(DATA RECORDS Opens)

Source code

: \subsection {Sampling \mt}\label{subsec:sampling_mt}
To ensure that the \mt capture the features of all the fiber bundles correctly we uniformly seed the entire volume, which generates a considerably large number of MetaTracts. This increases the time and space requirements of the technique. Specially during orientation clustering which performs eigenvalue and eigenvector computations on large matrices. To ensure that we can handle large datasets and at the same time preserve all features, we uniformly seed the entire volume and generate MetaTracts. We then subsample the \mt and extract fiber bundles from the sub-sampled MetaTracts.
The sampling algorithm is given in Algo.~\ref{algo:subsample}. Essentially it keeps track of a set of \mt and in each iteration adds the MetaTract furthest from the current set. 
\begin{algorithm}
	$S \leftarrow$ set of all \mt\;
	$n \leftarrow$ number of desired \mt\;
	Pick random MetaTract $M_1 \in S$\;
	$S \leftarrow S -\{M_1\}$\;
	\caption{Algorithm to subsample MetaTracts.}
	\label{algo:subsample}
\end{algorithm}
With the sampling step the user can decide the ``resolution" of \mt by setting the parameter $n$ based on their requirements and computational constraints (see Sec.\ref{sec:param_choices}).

(DATA RECORDS Closes)

(ACTION ITEM) The response has to contain every record shown above, unaltered and complete.

(COMPLETED EXERCISE)
Source code

: \subsection {Sampling \mt}\label{subsec:sampling_mt}
To ensure that the \mt capture the features of all the fiber bundles correctly we uniformly seed the entire volume, which generates a considerably large number of MetaTracts. This increases the time and space requirements of the technique. Specially during orientation clustering which performs eigenvalue and eigenvector computations on large matrices. To ensure that we can handle large datasets and at the same time preserve all features, we uniformly seed the entire volume and generate MetaTracts. We then subsample the \mt and extract fiber bundles from the sub-sampled MetaTracts.
The sampling algorithm is given in Algo.~\ref{algo:subsample}. Essentially it keeps track of a set of \mt and in each iteration adds the MetaTract furthest from the current set. 
\begin{algorithm}
	$S \leftarrow$ set of all \mt\;
	$n \leftarrow$ number of desired \mt\;
	Pick random MetaTract $M_1 \in S$\;
	$S \leftarrow S -\{M_1\}$\;
	\caption{Algorithm to subsample MetaTracts.}
	\label{algo:subsample}
\end{algorithm}
With the sampling step the user can decide the ``resolution" of \mt by setting the parameter $n$ based on their requirements and computational constraints (see Sec.\ref{sec:param_choices}).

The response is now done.